Tras el partido del pasado sábado frente al Alcorcón, el Real Valladolid ha culminado una gran temporada recompensada con el ascenso a Primera División, un cambio de categoría que conllevará, sin duda, efectos positivos tanto para la ciudad como para el club. Durante la campaña reciñen terminada, los blanquivioletas han logrado una destacada regularidad que queda plasmada en algunos datos incuestionables.
El Real Valladolid tan sólo ha perdido seis encuentros, siendo el equipo menos goleado de la Segunda División y sobresaliendo como uno de los más goleadores. Unos números posibles gracias al esquema de juego de un entrenador que ha acertado de pleno, que ha conseguido mantener al equipo unido –a pesar de las dificultades- y ha realizado una admirable labor de vestuario. Esa constancia y ese esfuerzo merecen nuestra más sincera felicitación.
La llegada a la División de Honor supondrá, además, un importante alivio para la continuidad del histórico club, ahora en concurso de acreedores, al estar asegurados unos ingresos superiores que permitirán hacer frente a los pagos. Es decir, al mérito puramente deportivo, se suma una estabilidad económica imprescindible para afrontar el futuro a corto plazo con mayor solvencia ante el complicado panorama actual.
Dentro del capítulo económico y de proyección de Valladolid, tampoco debemos olvidar los beneficios que reportará el ascenso. Cada dos semanas, la capital recibirá a cientos e incluso miles de aficionados de los equipos que jueguen en el José Zorrilla, sin olvidar los llenos cuando se disputen partidos frente a los grandes del fútbol español. Sin duda, una elevada cifra de visitantes que realizará gastos en la ciudad (hostelería, alojamiento, comercio…) ya cuantificados.
Además, la difusión de Valladolid al jugar en Primera resultará enorme, tanto en medios nacionales como internacionales. Es, por tanto, de un valor añadido nada desdeñable, que representa un magnífico escaparate de promoción de la capital de Castilla y León y sus múltiples atractivos, aspecto en el que venimos trabajando con insistencia en los últimos años.

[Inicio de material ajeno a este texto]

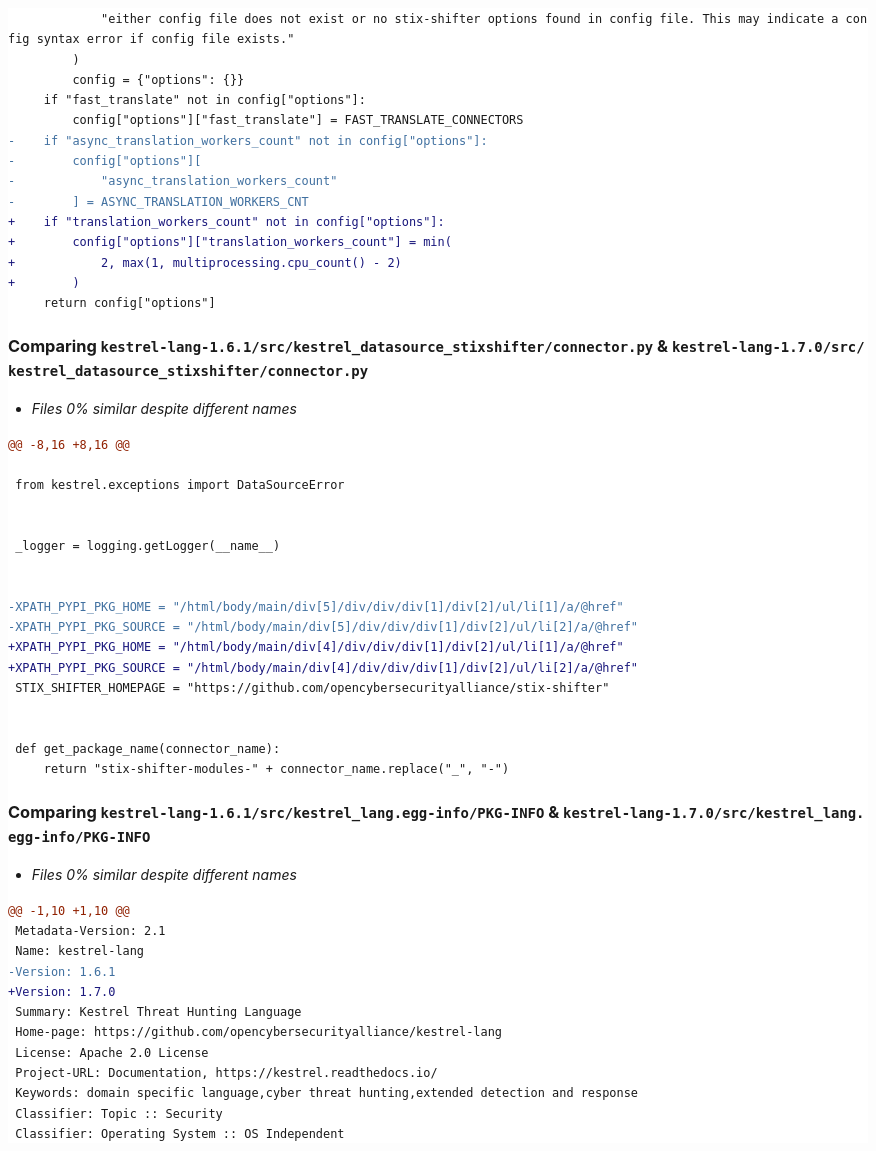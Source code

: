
 ```diff
             "either config file does not exist or no stix-shifter options found in config file. This may indicate a config syntax error if config file exists."
         )
         config = {"options": {}}
     if "fast_translate" not in config["options"]:
         config["options"]["fast_translate"] = FAST_TRANSLATE_CONNECTORS
-    if "async_translation_workers_count" not in config["options"]:
-        config["options"][
-            "async_translation_workers_count"
-        ] = ASYNC_TRANSLATION_WORKERS_CNT
+    if "translation_workers_count" not in config["options"]:
+        config["options"]["translation_workers_count"] = min(
+            2, max(1, multiprocessing.cpu_count() - 2)
+        )
     return config["options"]
```

### Comparing `kestrel-lang-1.6.1/src/kestrel_datasource_stixshifter/connector.py` & `kestrel-lang-1.7.0/src/kestrel_datasource_stixshifter/connector.py`

 * *Files 0% similar despite different names*

```diff
@@ -8,16 +8,16 @@
 
 from kestrel.exceptions import DataSourceError
 
 
 _logger = logging.getLogger(__name__)
 
 
-XPATH_PYPI_PKG_HOME = "/html/body/main/div[5]/div/div/div[1]/div[2]/ul/li[1]/a/@href"
-XPATH_PYPI_PKG_SOURCE = "/html/body/main/div[5]/div/div/div[1]/div[2]/ul/li[2]/a/@href"
+XPATH_PYPI_PKG_HOME = "/html/body/main/div[4]/div/div/div[1]/div[2]/ul/li[1]/a/@href"
+XPATH_PYPI_PKG_SOURCE = "/html/body/main/div[4]/div/div/div[1]/div[2]/ul/li[2]/a/@href"
 STIX_SHIFTER_HOMEPAGE = "https://github.com/opencybersecurityalliance/stix-shifter"
 
 
 def get_package_name(connector_name):
     return "stix-shifter-modules-" + connector_name.replace("_", "-")
```

### Comparing `kestrel-lang-1.6.1/src/kestrel_lang.egg-info/PKG-INFO` & `kestrel-lang-1.7.0/src/kestrel_lang.egg-info/PKG-INFO`

 * *Files 0% similar despite different names*

```diff
@@ -1,10 +1,10 @@
 Metadata-Version: 2.1
 Name: kestrel-lang
-Version: 1.6.1
+Version: 1.7.0
 Summary: Kestrel Threat Hunting Language
 Home-page: https://github.com/opencybersecurityalliance/kestrel-lang
 License: Apache 2.0 License
 Project-URL: Documentation, https://kestrel.readthedocs.io/
 Keywords: domain specific language,cyber threat hunting,extended detection and response
 Classifier: Topic :: Security
 Classifier: Operating System :: OS Independent
```
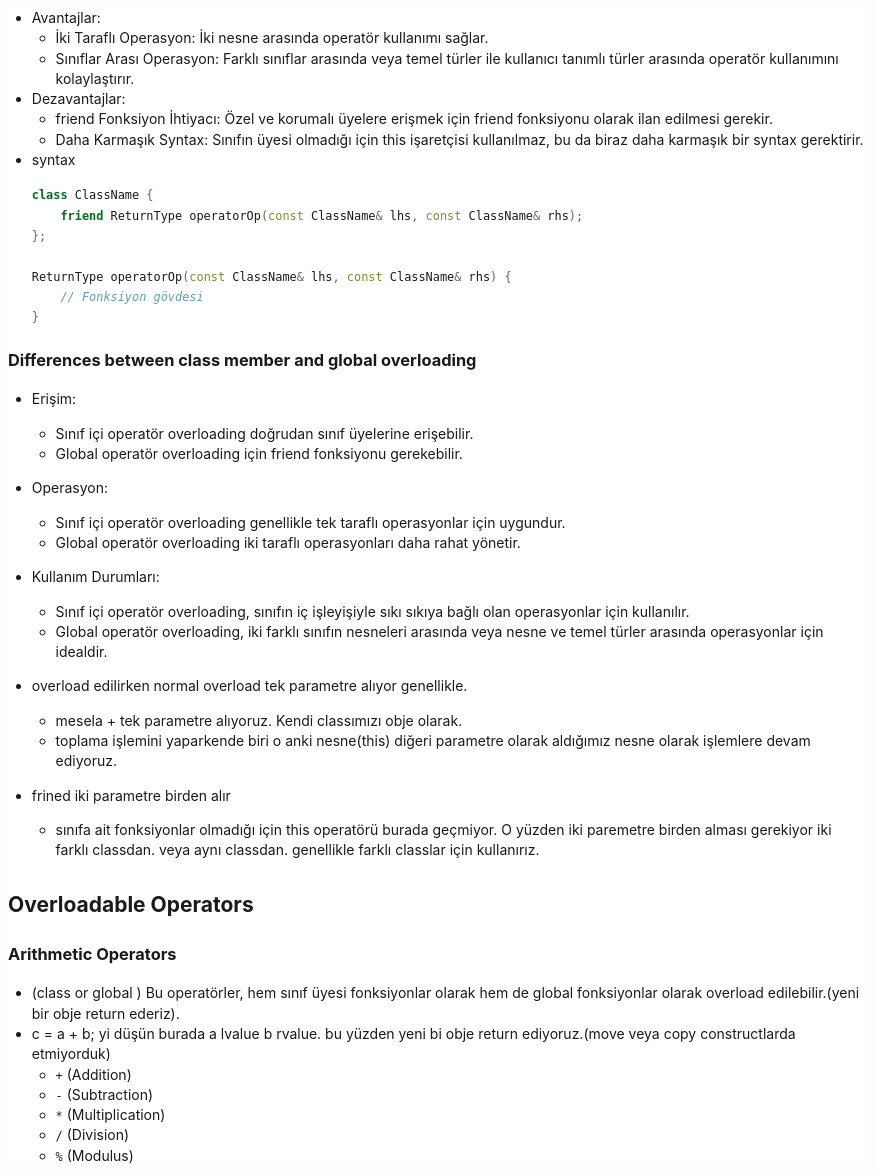- Avantajlar:
    - İki Taraflı Operasyon: İki nesne arasında operatör kullanımı sağlar.
    - Sınıflar Arası Operasyon: Farklı sınıflar arasında veya temel türler ile kullanıcı tanımlı türler arasında operatör kullanımını kolaylaştırır.
- Dezavantajlar:
    - friend Fonksiyon İhtiyacı: Özel ve korumalı üyelere erişmek için friend fonksiyonu olarak ilan edilmesi gerekir.
    - Daha Karmaşık Syntax: Sınıfın üyesi olmadığı için this işaretçisi kullanılmaz, bu da biraz daha karmaşık bir syntax gerektirir.
- syntax
    ```cpp
    class ClassName {
        friend ReturnType operatorOp(const ClassName& lhs, const ClassName& rhs);
    };

    ReturnType operatorOp(const ClassName& lhs, const ClassName& rhs) {
        // Fonksiyon gövdesi
    }
    ```
### Differences between class member and global overloading
- Erişim:
    - Sınıf içi operatör overloading doğrudan sınıf üyelerine erişebilir.
    - Global operatör overloading için friend fonksiyonu gerekebilir.

- Operasyon:
    - Sınıf içi operatör overloading genellikle tek taraflı operasyonlar için uygundur.
    - Global operatör overloading iki taraflı operasyonları daha rahat yönetir.

- Kullanım Durumları:
    - Sınıf içi operatör overloading, sınıfın iç işleyişiyle sıkı sıkıya bağlı olan operasyonlar için kullanılır.
    - Global operatör overloading, iki farklı sınıfın nesneleri arasında veya nesne ve temel türler arasında operasyonlar için idealdir.

- overload edilirken normal overload tek parametre alıyor genellikle.
    - mesela + tek parametre alıyoruz. Kendi classımızı obje olarak.
    - toplama işlemini yaparkende biri o anki nesne(this) diğeri parametre olarak aldığımız nesne olarak işlemlere devam ediyoruz.

- frined iki parametre birden alır
    - sınıfa ait fonksiyonlar olmadığı için this operatörü burada geçmiyor. O yüzden iki paremetre birden alması gerekiyor iki farklı classdan. veya aynı classdan. genellikle farklı classlar için kullanırız.

## Overloadable Operators
### Arithmetic Operators
- (class or global ) Bu operatörler, hem sınıf üyesi fonksiyonlar olarak hem de global fonksiyonlar olarak overload edilebilir.(yeni bir obje return ederiz).
- c = a + b; yi düşün burada a lvalue b rvalue. bu yüzden yeni bi obje return ediyoruz.(move veya copy constructlarda etmiyorduk)
    - `+` (Addition)
    - `-` (Subtraction)
    - `*` (Multiplication)
    - `/` (Division)
    - `%` (Modulus)
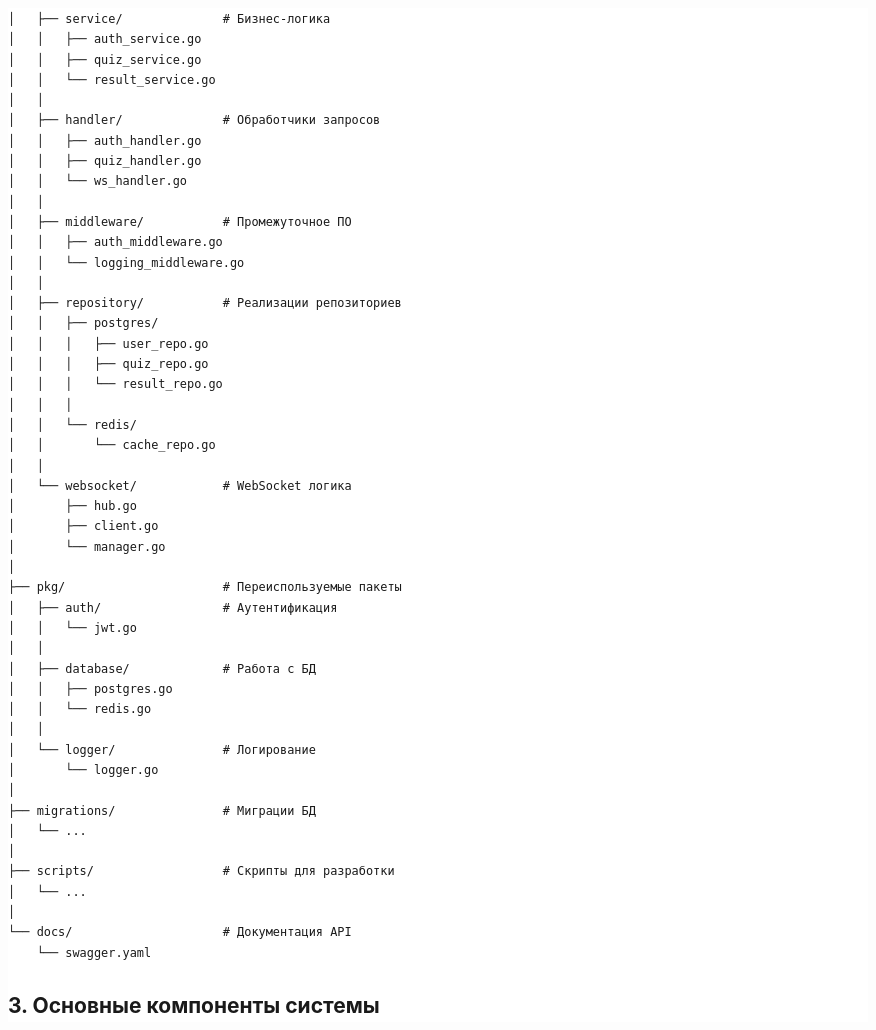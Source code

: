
 ```
│   ├── service/              # Бизнес-логика
│   │   ├── auth_service.go
│   │   ├── quiz_service.go
│   │   └── result_service.go
│   │
│   ├── handler/              # Обработчики запросов
│   │   ├── auth_handler.go
│   │   ├── quiz_handler.go
│   │   └── ws_handler.go
│   │
│   ├── middleware/           # Промежуточное ПО
│   │   ├── auth_middleware.go
│   │   └── logging_middleware.go
│   │
│   ├── repository/           # Реализации репозиториев
│   │   ├── postgres/
│   │   │   ├── user_repo.go
│   │   │   ├── quiz_repo.go
│   │   │   └── result_repo.go
│   │   │
│   │   └── redis/
│   │       └── cache_repo.go
│   │
│   └── websocket/            # WebSocket логика
│       ├── hub.go
│       ├── client.go
│       └── manager.go
│
├── pkg/                      # Переиспользуемые пакеты
│   ├── auth/                 # Аутентификация
│   │   └── jwt.go
│   │
│   ├── database/             # Работа с БД
│   │   ├── postgres.go
│   │   └── redis.go
│   │
│   └── logger/               # Логирование
│       └── logger.go
│
├── migrations/               # Миграции БД
│   └── ... 
│
├── scripts/                  # Скрипты для разработки
│   └── ...
│
└── docs/                     # Документация API
    └── swagger.yaml
```

## 3. Основные компоненты системы

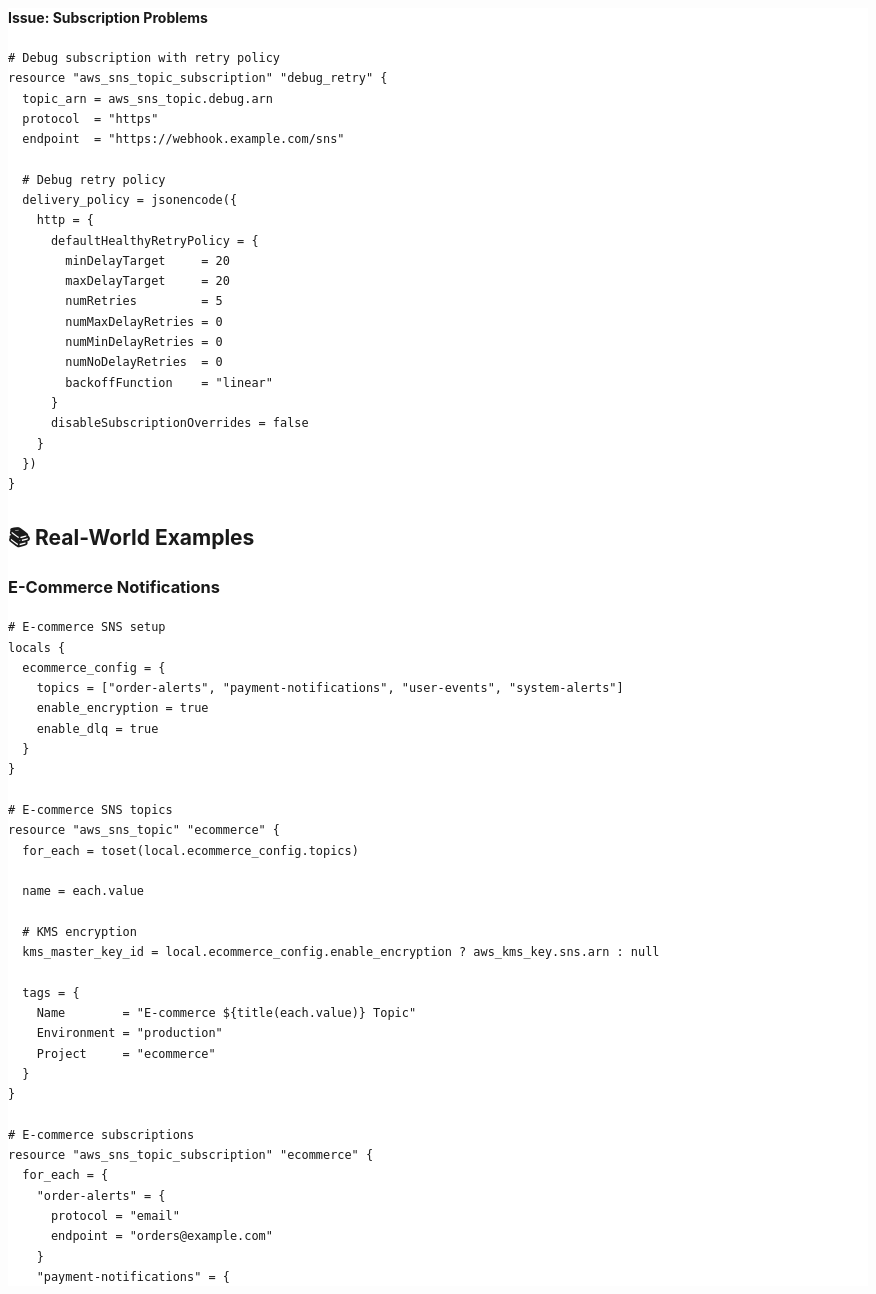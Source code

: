 #### **Issue: Subscription Problems**
```hcl
# Debug subscription with retry policy
resource "aws_sns_topic_subscription" "debug_retry" {
  topic_arn = aws_sns_topic.debug.arn
  protocol  = "https"
  endpoint  = "https://webhook.example.com/sns"

  # Debug retry policy
  delivery_policy = jsonencode({
    http = {
      defaultHealthyRetryPolicy = {
        minDelayTarget     = 20
        maxDelayTarget     = 20
        numRetries         = 5
        numMaxDelayRetries = 0
        numMinDelayRetries = 0
        numNoDelayRetries  = 0
        backoffFunction    = "linear"
      }
      disableSubscriptionOverrides = false
    }
  })
}
```

## 📚 Real-World Examples

### **E-Commerce Notifications**
```hcl
# E-commerce SNS setup
locals {
  ecommerce_config = {
    topics = ["order-alerts", "payment-notifications", "user-events", "system-alerts"]
    enable_encryption = true
    enable_dlq = true
  }
}

# E-commerce SNS topics
resource "aws_sns_topic" "ecommerce" {
  for_each = toset(local.ecommerce_config.topics)

  name = each.value

  # KMS encryption
  kms_master_key_id = local.ecommerce_config.enable_encryption ? aws_kms_key.sns.arn : null

  tags = {
    Name        = "E-commerce ${title(each.value)} Topic"
    Environment = "production"
    Project     = "ecommerce"
  }
}

# E-commerce subscriptions
resource "aws_sns_topic_subscription" "ecommerce" {
  for_each = {
    "order-alerts" = {
      protocol = "email"
      endpoint = "orders@example.com"
    }
    "payment-notifications" = {
```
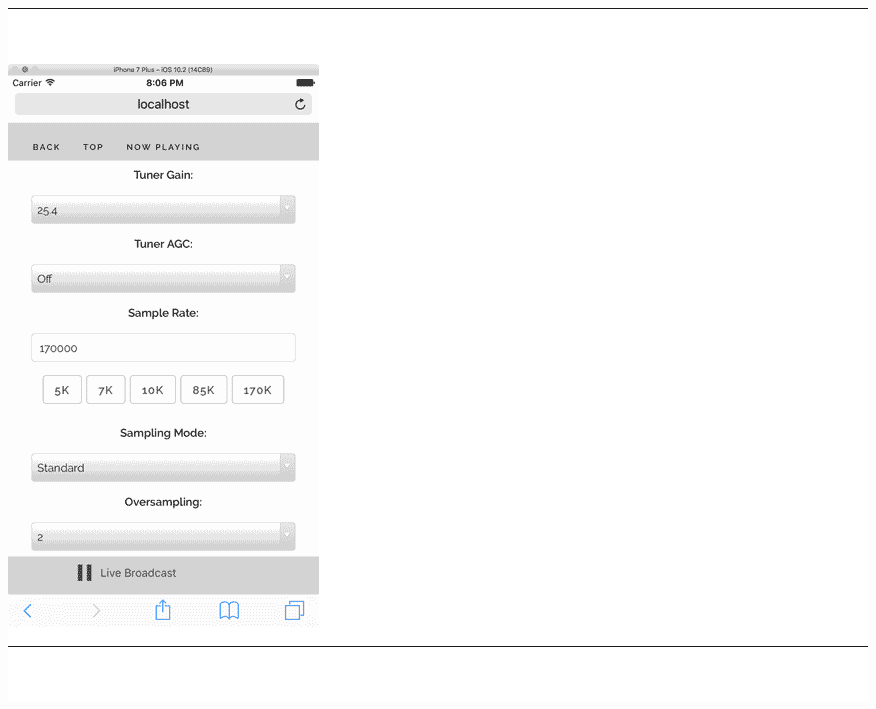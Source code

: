 <hr>

<br><br>
<img src="Documents/Images/screen_caps/iPhone3.png?raw=true" width="311px">

<hr>

<br><br>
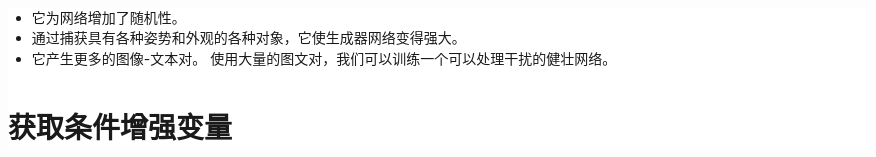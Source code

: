 *   它为网络增加了随机性。
*   通过捕获具有各种姿势和外观的各种对象，它使生成器网络变得强大。
*   它产生更多的图像-文本对。 使用大量的图文对，我们可以训练一个可以处理干扰的健壮网络。





# 获取条件增强变量


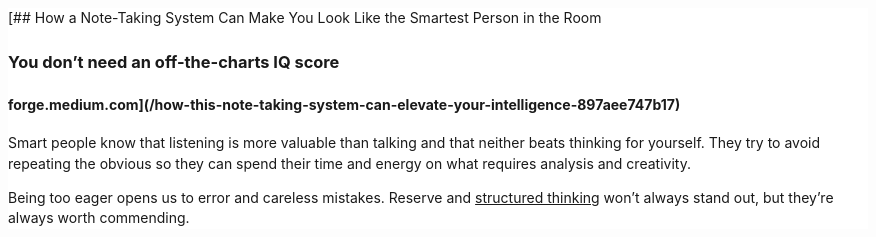  [## How a Note-Taking System Can Make You Look Like the Smartest Person in the Room

### You don’t need an off-the-charts IQ score

#### forge.medium.com](/how-this-note-taking-system-can-elevate-your-intelligence-897aee747b17) 

Smart people know that listening is more valuable than talking and that neither beats thinking for yourself. They try to avoid repeating the obvious so they can spend their time and energy on what requires analysis and creativity.

Being too eager opens us to error and careless mistakes. Reserve and [structured thinking](/learn-structured-thinking-in-3-minutes-550a2dc2123c) won’t always stand out, but they’re always worth commending.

Por último, para Valladolid como “ciudad deportiva” tener a nuestro primer club en la División de Honor representa un importante estímulo para los niños que realizan deporte escolar y otros tantos federados. El Real Valladolid aparece ahora, más que nunca, como un espejo donde mirarse esos chavales que aman el deporte y sus valores. Por eso, hoy los vallisoletanos, llenos de orgullo y emoción, gritamos¡Aúpa Pucela!